Le lazzarone se lève et suit l'officier; tous deux disparaissent à l'angle de la première rue. Un instant après, le lazzarone revient tenant sa rançon à la main.
—Qu'est-ce que c'est que cela? demande le sbire.
—Un mouchoir, répond le lazzarone.
—Voilà tout?
—Comment, voilà tout? c'est de la batiste!
—Est-ce qu'il n'en avait qu'un seul[1]?
—Un seul dans cette poche-là.
—Et dans l'autre?
—Dans l'autre il avait son foulard.
—Pourquoi ne l'as-tu pas apporté?
—Celui-là, je le garde pour moi, excellence.
—Comment, pour toi?
—Oui. N'est-il pas convenu que nous partageons?
—Eh bien?
—Eh bien! chacun sa poche.
—J'ai droit à tout.
—A la moitié, excellence.
—Je veux le foulard.
—Mais, excellence…
—Je veux le foulard!
—C'est une injustice.
—Ah! tu dis du mal des employés du gouvernement. En prison, drôle! en prison!
—Vous aurez le foulard, excellence.
—Je veux celui de l'officier.
—Vous aurez celui de l'officier.
—Où le retrouveras-tu!
—Il était allé chez sa maîtresse, rue de Foria; je vais l'attendre à la porte.
Le lazzarone remonte la rue, disparaît, et va s'embusquer dans une grande porte de la rue de Foria.

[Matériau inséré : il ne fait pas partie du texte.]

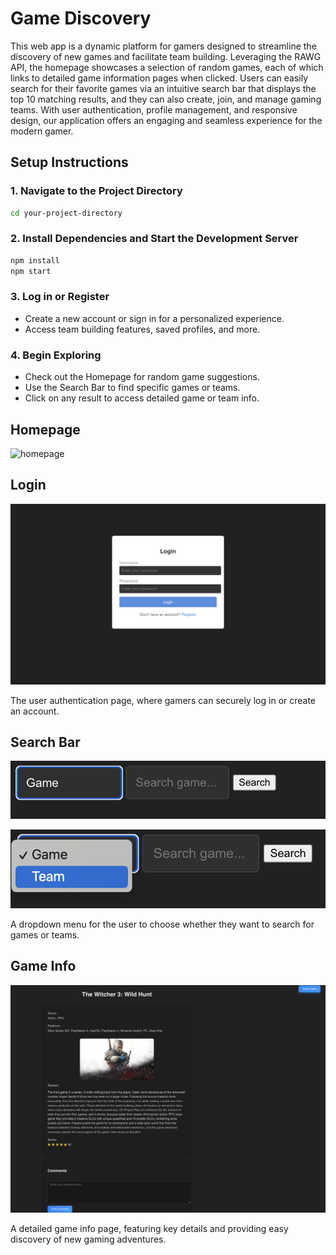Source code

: # Game Discovery
This web app is a dynamic platform for gamers designed to streamline the discovery of new games and facilitate team building. Leveraging the RAWG API, the homepage showcases a selection of random games, each of which links to detailed game information pages when clicked. Users can easily search for their favorite games via an intuitive search bar that displays the top 10 matching results, and they can also create, join, and manage gaming teams. With user authentication, profile management, and responsive design, our application offers an engaging and seamless experience for the modern gamer.

## Setup Instructions

### 1. Navigate to the Project Directory
```bash
cd your-project-directory
```

### 2. Install Dependencies and Start  the Development Server
```bash
npm install
npm start
```

### 3. Log in or Register
- Create a new account or sign in for a personalized experience.
- Access team building features, saved profiles, and more.

### 4. Begin Exploring
- Check out the Homepage for random game suggestions.
- Use the Search Bar to find specific games or teams.
- Click on any result to access detailed game or team info.

## Homepage
![homepage](resources/img/homepage.png)

## Login
![login](resources/img/login.png)

 The user authentication page, where gamers can securely log in or create an account.

 ## Search Bar
 ![searchbar1](resources/img/searchbar1.png)

 ![searchbar2](resources/img/searchbar2.png)
 
 A dropdown menu for the user to choose whether they want to search for games or teams.

 ## Game Info
 ![gameinfo](resources/img/gameinfo.png)

 A detailed game info page, featuring key details and providing easy discovery of new gaming adventures.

Au bout d'un instant, le jeune officier sort; il n'a pas fait dix pas qu'il fouille à sa poche et s'aperçoit qu'elle est vide.
—Pardon, excellence, dit le lazzarone, vous cherchez quelque chose?
—J'ai perdu un mouchoir de batiste.
—Votre excellence ne l'a pas perdu, on le lui a volé.
—Et quel est le brigand?…
—Qu'est-ce que votre excellence me donnera si je lui trouve son voleur?
—Je te donnerai une piastre!
—J'en veux deux.
—Va pour deux piastres. Eh bien! que fais-tu?
—Je vous vole votre foulard?
—Pour me faire retrouver mon mouchoir?
—Oui.
—Et où seront-ils tous les deux?
—Dans la même poche. Celui à qui je donnerai votre foulard est celui à qui j'ai déjà donné votre mouchoir.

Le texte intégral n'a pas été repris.